== Segment start ==

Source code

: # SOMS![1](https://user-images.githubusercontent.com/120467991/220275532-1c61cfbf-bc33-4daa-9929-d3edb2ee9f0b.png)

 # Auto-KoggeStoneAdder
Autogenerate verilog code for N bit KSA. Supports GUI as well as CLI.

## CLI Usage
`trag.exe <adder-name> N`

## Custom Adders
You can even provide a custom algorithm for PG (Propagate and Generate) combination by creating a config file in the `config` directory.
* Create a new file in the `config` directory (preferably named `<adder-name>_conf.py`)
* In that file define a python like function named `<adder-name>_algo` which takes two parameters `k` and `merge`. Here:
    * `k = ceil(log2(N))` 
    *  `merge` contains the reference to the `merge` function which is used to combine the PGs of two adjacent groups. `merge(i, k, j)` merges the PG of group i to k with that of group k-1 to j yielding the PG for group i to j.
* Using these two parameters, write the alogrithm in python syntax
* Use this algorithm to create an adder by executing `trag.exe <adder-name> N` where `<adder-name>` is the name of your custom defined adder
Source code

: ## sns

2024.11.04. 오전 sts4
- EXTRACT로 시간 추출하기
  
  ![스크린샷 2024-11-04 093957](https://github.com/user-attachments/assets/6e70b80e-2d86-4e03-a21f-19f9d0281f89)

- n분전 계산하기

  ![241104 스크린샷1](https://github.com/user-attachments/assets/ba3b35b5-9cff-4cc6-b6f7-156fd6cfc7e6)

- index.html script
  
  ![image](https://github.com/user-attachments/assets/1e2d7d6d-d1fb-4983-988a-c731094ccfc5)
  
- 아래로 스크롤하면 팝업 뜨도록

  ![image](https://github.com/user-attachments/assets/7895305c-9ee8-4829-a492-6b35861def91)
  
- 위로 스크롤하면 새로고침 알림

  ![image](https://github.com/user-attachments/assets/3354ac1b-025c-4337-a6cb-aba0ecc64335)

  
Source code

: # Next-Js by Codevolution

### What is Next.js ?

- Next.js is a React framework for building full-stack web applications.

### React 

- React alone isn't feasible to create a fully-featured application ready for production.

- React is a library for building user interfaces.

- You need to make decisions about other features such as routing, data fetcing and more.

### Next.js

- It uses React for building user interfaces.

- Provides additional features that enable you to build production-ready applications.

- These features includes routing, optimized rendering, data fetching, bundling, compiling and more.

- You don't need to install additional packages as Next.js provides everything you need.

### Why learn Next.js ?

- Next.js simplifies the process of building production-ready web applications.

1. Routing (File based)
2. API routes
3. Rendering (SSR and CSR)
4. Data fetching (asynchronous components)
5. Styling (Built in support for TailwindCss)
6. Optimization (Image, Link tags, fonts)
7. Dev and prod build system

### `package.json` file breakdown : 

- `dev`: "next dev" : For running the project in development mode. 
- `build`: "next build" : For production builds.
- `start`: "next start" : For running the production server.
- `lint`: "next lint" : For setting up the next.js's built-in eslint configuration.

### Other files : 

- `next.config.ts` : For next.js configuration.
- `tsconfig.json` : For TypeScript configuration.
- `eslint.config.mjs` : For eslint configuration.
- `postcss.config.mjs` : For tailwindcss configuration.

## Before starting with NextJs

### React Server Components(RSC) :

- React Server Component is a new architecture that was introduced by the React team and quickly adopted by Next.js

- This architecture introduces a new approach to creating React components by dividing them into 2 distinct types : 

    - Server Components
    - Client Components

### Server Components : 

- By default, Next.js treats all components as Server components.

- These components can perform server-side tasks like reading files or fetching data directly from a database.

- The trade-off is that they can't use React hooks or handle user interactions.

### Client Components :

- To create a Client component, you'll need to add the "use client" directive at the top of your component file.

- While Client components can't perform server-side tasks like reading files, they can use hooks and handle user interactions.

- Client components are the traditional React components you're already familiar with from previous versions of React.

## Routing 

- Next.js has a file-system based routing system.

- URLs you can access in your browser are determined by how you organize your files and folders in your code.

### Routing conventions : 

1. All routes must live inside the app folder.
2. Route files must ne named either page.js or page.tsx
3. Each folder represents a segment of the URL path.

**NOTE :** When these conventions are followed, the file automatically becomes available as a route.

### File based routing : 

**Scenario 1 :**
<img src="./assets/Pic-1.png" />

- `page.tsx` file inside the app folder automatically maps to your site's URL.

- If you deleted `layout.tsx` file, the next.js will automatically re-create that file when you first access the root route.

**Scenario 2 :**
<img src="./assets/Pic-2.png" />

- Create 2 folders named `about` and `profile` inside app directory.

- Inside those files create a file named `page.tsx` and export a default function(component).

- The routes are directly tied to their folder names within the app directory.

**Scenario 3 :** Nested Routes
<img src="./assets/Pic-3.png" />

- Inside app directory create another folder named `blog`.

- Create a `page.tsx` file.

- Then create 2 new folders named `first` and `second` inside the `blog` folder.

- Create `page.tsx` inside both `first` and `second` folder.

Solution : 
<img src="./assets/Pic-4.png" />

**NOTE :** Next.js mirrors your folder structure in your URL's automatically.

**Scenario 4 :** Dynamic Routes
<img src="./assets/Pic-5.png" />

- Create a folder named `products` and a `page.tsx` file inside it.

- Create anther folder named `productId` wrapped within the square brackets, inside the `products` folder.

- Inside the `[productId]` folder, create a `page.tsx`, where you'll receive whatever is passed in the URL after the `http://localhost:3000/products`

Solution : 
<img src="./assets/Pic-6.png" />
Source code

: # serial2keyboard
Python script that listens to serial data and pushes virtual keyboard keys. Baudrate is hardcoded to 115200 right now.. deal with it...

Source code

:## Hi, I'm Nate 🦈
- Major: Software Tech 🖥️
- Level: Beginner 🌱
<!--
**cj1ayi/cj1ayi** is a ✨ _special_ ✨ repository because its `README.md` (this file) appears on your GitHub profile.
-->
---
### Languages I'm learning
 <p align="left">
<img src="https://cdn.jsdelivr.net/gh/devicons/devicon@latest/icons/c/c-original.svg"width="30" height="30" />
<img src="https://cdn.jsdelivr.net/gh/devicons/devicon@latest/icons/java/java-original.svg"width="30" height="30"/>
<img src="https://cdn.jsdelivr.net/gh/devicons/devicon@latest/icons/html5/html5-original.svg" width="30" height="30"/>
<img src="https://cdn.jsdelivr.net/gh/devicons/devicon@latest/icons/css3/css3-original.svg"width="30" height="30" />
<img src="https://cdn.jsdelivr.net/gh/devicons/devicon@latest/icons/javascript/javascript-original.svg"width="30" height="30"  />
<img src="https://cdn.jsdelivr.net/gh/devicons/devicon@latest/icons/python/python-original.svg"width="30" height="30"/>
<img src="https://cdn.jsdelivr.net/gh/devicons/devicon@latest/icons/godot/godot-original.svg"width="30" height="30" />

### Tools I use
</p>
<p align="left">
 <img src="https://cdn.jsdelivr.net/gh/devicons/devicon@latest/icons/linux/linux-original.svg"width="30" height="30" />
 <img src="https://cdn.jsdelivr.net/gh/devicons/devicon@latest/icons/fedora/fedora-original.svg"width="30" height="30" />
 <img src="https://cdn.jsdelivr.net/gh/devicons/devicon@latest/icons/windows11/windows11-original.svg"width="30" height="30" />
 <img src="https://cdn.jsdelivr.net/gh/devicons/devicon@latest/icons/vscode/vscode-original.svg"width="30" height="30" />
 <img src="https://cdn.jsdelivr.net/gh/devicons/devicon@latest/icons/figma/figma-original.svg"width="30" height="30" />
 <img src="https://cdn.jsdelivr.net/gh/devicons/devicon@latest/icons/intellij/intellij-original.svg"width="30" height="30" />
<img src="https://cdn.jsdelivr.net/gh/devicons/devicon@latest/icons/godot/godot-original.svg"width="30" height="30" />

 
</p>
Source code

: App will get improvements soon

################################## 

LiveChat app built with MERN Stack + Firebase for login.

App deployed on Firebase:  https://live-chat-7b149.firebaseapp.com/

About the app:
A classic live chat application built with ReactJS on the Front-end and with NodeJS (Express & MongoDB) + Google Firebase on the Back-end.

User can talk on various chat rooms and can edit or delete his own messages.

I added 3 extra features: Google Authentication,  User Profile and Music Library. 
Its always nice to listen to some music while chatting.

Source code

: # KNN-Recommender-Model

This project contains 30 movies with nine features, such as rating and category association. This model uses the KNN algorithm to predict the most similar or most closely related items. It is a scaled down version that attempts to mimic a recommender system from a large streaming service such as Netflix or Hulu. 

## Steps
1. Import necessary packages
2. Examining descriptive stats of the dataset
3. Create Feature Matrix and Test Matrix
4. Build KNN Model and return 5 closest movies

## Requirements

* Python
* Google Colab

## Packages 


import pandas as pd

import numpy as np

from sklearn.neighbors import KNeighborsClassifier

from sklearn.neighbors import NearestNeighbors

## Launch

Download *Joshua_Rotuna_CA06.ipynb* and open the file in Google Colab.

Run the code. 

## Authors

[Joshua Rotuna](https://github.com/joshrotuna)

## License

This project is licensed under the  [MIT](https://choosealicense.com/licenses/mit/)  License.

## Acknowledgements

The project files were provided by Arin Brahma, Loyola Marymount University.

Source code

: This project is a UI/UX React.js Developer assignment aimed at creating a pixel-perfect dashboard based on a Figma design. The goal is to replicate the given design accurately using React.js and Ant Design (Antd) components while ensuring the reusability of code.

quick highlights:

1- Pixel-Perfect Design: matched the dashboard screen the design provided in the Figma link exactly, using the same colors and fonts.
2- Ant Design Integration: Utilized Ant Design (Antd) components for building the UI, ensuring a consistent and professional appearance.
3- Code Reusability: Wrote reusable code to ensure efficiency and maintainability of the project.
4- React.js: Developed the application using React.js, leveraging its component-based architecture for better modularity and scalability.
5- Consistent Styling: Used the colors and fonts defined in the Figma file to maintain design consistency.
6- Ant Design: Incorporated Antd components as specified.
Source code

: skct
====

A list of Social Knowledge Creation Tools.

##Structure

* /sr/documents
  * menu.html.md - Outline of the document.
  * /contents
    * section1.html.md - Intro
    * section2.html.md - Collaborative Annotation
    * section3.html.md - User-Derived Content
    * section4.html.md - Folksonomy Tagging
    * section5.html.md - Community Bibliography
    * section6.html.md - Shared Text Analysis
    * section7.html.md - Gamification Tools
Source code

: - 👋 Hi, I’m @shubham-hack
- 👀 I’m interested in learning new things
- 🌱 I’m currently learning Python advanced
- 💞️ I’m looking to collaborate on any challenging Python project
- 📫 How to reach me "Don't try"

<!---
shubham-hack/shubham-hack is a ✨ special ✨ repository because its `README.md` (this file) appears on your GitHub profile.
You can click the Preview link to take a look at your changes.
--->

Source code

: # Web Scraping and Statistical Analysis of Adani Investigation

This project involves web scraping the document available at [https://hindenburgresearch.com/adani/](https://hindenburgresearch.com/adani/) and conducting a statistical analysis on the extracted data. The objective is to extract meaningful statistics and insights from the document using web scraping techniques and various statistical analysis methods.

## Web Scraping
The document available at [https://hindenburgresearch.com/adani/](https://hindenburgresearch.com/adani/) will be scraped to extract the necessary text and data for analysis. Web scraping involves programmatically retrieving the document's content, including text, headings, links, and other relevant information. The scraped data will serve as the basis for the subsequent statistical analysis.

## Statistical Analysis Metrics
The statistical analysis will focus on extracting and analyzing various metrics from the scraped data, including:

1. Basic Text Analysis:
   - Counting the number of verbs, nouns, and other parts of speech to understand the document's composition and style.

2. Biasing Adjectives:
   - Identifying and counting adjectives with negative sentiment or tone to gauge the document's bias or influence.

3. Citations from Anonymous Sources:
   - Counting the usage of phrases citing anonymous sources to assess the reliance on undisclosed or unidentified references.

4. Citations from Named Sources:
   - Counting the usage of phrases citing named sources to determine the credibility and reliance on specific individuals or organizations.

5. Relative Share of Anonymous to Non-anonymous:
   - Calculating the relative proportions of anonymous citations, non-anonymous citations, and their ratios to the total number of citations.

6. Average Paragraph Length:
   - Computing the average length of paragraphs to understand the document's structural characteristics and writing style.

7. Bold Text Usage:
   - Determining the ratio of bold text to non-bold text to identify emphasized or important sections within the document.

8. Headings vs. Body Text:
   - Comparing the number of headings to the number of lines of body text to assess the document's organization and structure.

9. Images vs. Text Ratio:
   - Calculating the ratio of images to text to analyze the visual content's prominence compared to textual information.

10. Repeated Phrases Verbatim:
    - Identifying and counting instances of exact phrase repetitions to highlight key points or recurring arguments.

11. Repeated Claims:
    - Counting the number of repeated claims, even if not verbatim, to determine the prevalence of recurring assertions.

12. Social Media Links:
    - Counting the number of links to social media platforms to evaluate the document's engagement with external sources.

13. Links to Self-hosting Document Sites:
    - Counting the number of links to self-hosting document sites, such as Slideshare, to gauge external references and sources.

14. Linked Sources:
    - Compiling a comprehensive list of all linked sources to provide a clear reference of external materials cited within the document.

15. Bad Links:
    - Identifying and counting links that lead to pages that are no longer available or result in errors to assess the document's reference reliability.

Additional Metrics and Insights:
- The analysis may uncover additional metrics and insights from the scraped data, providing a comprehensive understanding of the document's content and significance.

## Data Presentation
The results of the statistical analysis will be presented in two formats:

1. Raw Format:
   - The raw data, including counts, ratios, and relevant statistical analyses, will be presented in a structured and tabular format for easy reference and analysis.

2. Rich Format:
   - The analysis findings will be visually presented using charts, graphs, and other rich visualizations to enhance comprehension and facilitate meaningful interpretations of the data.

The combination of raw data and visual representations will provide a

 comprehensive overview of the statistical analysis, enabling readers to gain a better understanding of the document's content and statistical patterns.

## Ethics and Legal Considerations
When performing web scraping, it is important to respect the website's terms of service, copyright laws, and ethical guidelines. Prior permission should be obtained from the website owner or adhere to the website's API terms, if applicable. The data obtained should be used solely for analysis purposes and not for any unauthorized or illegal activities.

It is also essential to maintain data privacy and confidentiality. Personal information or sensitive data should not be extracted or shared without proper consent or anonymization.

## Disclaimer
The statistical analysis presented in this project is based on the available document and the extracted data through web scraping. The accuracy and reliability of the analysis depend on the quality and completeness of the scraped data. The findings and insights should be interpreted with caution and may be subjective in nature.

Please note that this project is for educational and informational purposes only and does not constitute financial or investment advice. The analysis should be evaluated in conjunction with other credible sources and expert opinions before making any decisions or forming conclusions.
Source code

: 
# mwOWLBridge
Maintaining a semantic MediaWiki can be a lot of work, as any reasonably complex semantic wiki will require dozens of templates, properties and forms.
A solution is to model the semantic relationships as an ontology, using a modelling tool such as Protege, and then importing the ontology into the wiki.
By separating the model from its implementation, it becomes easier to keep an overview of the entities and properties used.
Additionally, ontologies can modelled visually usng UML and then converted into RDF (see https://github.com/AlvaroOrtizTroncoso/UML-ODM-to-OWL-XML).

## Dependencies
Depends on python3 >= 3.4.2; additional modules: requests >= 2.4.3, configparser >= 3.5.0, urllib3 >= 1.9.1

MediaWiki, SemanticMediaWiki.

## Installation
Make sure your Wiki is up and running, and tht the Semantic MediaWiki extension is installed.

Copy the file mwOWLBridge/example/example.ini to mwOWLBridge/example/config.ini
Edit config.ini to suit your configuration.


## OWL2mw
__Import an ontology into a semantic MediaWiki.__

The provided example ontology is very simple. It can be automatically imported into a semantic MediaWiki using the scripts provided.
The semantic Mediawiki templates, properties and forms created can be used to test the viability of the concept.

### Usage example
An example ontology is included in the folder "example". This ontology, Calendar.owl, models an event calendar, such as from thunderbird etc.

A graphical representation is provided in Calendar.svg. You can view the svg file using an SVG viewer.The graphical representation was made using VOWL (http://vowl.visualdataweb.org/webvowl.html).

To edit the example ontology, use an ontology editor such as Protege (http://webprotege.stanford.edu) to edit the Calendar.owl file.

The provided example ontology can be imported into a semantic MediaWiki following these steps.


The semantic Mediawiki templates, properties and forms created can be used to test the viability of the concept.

== Segment end ==

**HOW TO COMPLETE THIS TASK:** From the "## Installation" line to the close of the listing, restate each line word for word.

**EXERCISE RESULT:**
## Installation
Make sure your Wiki is up and running, and tht the Semantic MediaWiki extension is installed.

Copy the file mwOWLBridge/example/example.ini to mwOWLBridge/example/config.ini
Edit config.ini to suit your configuration.


## OWL2mw
__Import an ontology into a semantic MediaWiki.__

The provided example ontology is very simple. It can be automatically imported into a semantic MediaWiki using the scripts provided.
The semantic Mediawiki templates, properties and forms created can be used to test the viability of the concept.

### Usage example
An example ontology is included in the folder "example". This ontology, Calendar.owl, models an event calendar, such as from thunderbird etc.

A graphical representation is provided in Calendar.svg. You can view the svg file using an SVG viewer.The graphical representation was made using VOWL (http://vowl.visualdataweb.org/webvowl.html).

To edit the example ontology, use an ontology editor such as Protege (http://webprotege.stanford.edu) to edit the Calendar.owl file.

The provided example ontology can be imported into a semantic MediaWiki following these steps.


The semantic Mediawiki templates, properties and forms created can be used to test the viability of the concept.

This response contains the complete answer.